List, from the lines below, each one with "code" in it.

-- Opening Marker --

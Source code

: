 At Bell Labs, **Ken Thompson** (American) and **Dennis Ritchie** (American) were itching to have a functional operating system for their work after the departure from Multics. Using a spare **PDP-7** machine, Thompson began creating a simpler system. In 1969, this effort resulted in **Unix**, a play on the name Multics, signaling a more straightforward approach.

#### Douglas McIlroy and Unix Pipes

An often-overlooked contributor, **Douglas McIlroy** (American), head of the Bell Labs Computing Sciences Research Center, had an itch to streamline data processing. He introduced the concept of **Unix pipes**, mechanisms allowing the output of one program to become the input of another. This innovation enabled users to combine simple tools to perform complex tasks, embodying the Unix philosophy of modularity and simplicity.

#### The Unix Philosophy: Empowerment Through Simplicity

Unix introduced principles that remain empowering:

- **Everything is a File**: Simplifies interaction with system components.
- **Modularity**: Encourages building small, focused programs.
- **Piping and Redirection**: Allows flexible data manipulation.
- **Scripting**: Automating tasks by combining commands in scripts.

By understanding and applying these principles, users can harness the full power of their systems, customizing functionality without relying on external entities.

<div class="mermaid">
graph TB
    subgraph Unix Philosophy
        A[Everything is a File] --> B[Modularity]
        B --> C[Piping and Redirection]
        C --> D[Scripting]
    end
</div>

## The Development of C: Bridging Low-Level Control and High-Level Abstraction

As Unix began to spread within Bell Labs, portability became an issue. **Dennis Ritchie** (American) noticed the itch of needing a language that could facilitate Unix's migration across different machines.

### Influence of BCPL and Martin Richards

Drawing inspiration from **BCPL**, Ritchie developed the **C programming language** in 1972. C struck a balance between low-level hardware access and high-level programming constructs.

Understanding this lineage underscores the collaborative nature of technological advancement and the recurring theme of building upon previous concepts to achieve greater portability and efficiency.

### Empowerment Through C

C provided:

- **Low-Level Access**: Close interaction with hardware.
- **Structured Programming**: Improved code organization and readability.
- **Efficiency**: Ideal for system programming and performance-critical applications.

-- Closing Marker --

Task solution:
Source code
- **Structured Programming**: Improved code organization and readability.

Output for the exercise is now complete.